* _DATA FOR THE TASK_
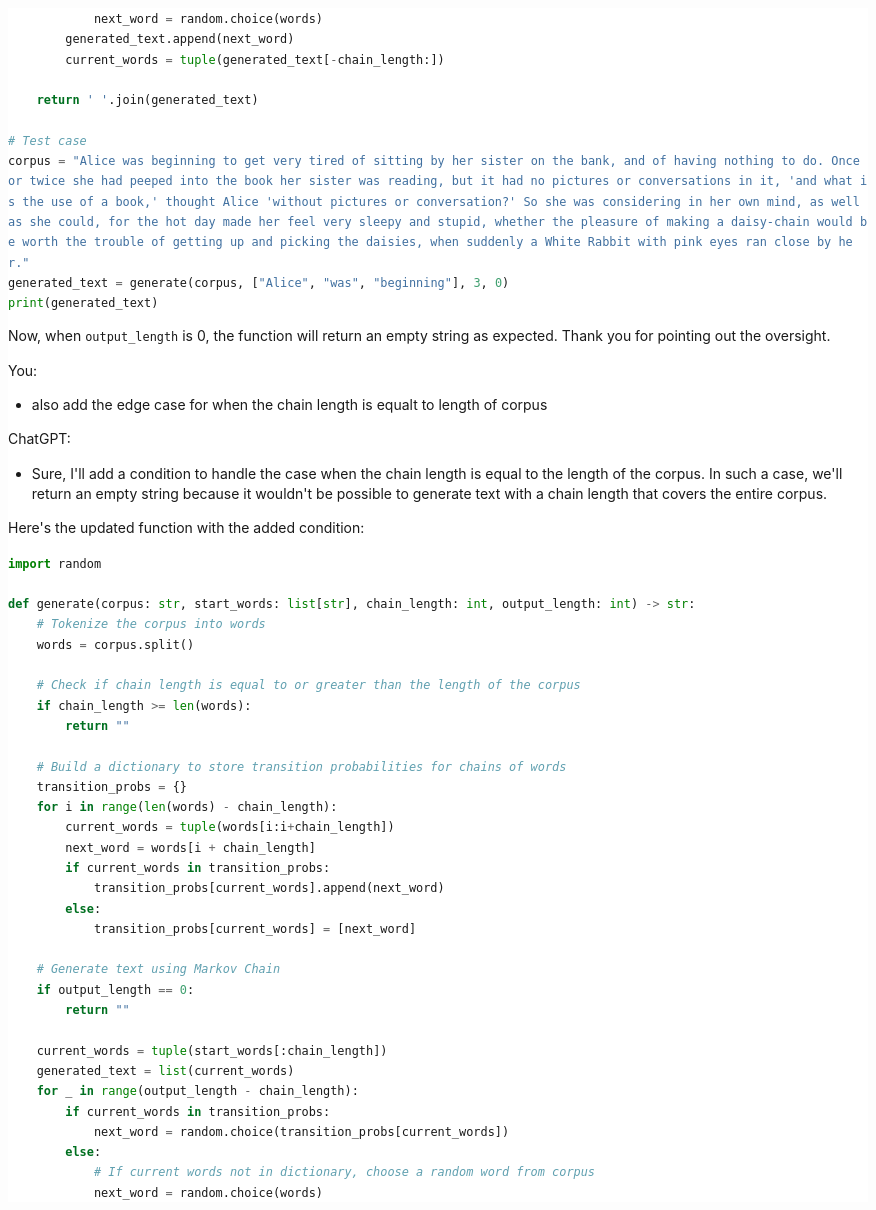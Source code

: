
 ```python
            next_word = random.choice(words)
        generated_text.append(next_word)
        current_words = tuple(generated_text[-chain_length:])

    return ' '.join(generated_text)

# Test case
corpus = "Alice was beginning to get very tired of sitting by her sister on the bank, and of having nothing to do. Once or twice she had peeped into the book her sister was reading, but it had no pictures or conversations in it, 'and what is the use of a book,' thought Alice 'without pictures or conversation?' So she was considering in her own mind, as well as she could, for the hot day made her feel very sleepy and stupid, whether the pleasure of making a daisy-chain would be worth the trouble of getting up and picking the daisies, when suddenly a White Rabbit with pink eyes ran close by her."
generated_text = generate(corpus, ["Alice", "was", "beginning"], 3, 0)
print(generated_text)
```



Now, when `output_length` is 0, the function will return an empty string as expected. Thank you for pointing out the oversight.

You:
- also add the edge case for when the chain length is equalt to length of corpus

ChatGPT: 
- Sure, I'll add a condition to handle the case when the chain length is equal to the length of the corpus. In such a case, we'll return an empty string because it wouldn't be possible to generate text with a chain length that covers the entire corpus.

Here's the updated function with the added condition:

```python
import random

def generate(corpus: str, start_words: list[str], chain_length: int, output_length: int) -> str:
    # Tokenize the corpus into words
    words = corpus.split()

    # Check if chain length is equal to or greater than the length of the corpus
    if chain_length >= len(words):
        return ""

    # Build a dictionary to store transition probabilities for chains of words
    transition_probs = {}
    for i in range(len(words) - chain_length):
        current_words = tuple(words[i:i+chain_length])
        next_word = words[i + chain_length]
        if current_words in transition_probs:
            transition_probs[current_words].append(next_word)
        else:
            transition_probs[current_words] = [next_word]

    # Generate text using Markov Chain
    if output_length == 0:
        return ""
    
    current_words = tuple(start_words[:chain_length])
    generated_text = list(current_words)
    for _ in range(output_length - chain_length):
        if current_words in transition_probs:
            next_word = random.choice(transition_probs[current_words])
        else:
            # If current words not in dictionary, choose a random word from corpus
            next_word = random.choice(words)
```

* _BRIEF_
Show a copy of each line from the data that includes the word "string".

* _EXERCISE RESPONSE_
Now, when `output_length` is 0, the function will return an empty string as expected. Thank you for pointing out the oversight.
- Sure, I'll add a condition to handle the case when the chain length is equal to the length of the corpus. In such a case, we'll return an empty string because it wouldn't be possible to generate text with a chain length that covers the entire corpus.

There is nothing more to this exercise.